START Provided entries
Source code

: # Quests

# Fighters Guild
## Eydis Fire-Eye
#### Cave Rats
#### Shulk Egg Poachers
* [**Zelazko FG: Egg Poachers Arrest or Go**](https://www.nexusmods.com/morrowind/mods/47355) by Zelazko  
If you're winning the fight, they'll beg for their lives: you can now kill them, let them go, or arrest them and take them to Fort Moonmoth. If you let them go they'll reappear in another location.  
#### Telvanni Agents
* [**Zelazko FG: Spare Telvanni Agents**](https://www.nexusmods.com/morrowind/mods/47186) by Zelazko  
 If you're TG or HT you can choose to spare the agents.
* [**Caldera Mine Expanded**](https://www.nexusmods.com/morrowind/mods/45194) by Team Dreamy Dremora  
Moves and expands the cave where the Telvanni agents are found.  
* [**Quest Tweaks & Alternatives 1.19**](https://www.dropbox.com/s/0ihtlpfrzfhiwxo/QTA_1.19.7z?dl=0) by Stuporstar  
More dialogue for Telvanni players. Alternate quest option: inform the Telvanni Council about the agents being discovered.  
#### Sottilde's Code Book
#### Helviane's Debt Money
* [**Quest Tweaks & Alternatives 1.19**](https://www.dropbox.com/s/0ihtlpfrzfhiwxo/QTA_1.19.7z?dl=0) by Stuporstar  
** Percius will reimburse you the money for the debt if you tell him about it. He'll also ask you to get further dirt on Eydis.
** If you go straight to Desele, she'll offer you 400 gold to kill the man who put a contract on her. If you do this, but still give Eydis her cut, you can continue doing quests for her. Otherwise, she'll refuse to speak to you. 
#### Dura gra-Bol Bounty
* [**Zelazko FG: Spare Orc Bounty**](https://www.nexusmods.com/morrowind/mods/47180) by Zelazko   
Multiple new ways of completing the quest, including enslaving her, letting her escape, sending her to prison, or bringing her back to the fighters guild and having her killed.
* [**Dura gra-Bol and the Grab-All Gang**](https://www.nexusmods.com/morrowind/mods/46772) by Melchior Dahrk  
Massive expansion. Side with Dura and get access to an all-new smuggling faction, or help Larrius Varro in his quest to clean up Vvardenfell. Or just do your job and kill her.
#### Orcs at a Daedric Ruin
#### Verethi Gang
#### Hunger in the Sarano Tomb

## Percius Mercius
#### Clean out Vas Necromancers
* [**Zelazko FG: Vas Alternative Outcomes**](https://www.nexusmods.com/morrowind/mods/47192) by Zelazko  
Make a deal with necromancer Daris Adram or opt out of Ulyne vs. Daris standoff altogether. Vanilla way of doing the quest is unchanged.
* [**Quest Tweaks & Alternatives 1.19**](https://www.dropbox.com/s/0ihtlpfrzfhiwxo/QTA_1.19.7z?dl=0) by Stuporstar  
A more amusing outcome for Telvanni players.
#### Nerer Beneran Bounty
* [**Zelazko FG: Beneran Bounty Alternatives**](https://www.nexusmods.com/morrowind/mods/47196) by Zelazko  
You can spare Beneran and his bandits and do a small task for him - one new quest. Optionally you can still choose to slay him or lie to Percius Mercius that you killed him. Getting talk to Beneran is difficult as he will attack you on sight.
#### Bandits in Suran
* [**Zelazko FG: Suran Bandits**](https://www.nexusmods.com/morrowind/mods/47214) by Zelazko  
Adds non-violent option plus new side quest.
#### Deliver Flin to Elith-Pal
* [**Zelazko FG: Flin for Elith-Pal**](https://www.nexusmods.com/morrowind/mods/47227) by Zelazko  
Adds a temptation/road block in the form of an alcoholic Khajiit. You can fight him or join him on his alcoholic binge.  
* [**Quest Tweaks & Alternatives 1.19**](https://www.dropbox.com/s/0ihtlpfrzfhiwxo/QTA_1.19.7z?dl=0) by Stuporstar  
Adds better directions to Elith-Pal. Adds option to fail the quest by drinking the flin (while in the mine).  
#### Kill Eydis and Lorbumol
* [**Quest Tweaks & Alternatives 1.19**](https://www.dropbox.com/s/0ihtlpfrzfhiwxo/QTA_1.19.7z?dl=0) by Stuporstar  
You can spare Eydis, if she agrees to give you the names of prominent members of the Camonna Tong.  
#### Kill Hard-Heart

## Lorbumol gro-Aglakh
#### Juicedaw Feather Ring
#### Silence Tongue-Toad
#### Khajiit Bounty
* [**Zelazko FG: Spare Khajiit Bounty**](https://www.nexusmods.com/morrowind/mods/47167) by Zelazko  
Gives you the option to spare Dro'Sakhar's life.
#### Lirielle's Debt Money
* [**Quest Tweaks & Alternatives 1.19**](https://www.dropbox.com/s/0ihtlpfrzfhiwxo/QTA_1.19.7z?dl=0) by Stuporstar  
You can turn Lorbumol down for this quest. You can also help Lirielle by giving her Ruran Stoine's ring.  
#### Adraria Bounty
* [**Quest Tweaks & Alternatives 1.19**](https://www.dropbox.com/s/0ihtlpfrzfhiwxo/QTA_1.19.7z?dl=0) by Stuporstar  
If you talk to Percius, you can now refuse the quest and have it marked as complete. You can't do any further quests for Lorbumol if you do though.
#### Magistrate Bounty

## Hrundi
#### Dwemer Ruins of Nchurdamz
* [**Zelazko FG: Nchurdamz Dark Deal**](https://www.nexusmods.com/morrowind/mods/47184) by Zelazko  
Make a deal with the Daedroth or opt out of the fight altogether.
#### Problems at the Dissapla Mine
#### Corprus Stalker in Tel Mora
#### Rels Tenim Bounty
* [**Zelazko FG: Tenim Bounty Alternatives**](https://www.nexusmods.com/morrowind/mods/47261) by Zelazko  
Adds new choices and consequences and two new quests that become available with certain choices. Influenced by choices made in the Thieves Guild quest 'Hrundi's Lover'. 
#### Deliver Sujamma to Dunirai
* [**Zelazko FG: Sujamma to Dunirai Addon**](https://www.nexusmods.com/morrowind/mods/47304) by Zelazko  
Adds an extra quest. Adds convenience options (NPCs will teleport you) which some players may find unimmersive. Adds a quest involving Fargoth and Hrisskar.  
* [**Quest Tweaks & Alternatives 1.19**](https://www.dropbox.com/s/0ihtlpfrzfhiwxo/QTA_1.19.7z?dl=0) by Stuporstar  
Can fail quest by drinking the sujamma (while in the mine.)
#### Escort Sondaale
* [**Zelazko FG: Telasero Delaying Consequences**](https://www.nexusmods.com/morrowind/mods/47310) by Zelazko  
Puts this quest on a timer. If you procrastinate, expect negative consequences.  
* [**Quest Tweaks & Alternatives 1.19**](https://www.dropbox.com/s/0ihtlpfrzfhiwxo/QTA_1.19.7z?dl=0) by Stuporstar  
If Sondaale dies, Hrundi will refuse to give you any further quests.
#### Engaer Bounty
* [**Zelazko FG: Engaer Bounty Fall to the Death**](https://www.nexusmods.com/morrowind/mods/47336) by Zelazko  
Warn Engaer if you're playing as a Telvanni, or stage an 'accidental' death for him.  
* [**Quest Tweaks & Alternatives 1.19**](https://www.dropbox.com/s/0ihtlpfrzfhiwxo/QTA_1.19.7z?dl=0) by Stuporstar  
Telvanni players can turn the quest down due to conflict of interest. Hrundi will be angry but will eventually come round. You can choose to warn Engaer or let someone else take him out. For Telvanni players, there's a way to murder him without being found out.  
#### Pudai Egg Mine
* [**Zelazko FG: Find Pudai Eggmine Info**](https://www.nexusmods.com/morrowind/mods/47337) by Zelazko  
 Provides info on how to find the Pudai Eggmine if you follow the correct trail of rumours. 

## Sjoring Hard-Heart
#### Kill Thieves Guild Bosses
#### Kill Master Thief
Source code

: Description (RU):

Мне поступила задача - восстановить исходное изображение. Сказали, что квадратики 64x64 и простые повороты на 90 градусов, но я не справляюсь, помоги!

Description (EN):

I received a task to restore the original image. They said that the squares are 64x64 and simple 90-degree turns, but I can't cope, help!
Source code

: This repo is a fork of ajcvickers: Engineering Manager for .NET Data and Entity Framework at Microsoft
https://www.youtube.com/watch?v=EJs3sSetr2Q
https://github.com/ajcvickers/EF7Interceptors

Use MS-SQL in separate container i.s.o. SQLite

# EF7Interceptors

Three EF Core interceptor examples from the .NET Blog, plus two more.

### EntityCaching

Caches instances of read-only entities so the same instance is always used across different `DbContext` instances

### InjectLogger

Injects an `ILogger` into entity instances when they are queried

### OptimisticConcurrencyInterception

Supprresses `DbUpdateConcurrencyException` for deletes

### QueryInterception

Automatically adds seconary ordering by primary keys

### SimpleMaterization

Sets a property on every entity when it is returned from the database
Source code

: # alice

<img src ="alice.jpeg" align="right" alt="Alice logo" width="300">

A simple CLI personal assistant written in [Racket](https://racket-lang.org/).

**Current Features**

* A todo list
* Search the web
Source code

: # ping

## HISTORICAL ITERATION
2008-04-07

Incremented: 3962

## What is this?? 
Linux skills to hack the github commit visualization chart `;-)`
END Provided entries
In the entries above, find the line holding "#### Shulk Egg Poachers" and the line holding "FG: Spare Telvanni"; print both of them and every line between, exactly, and nothing else.

#### Shulk Egg Poachers
* [**Zelazko FG: Egg Poachers Arrest or Go**](https://www.nexusmods.com/morrowind/mods/47355) by Zelazko  
If you're winning the fight, they'll beg for their lives: you can now kill them, let them go, or arrest them and take them to Fort Moonmoth. If you let them go they'll reappear in another location.  
#### Telvanni Agents
* [**Zelazko FG: Spare Telvanni Agents**](https://www.nexusmods.com/morrowind/mods/47186) by Zelazko  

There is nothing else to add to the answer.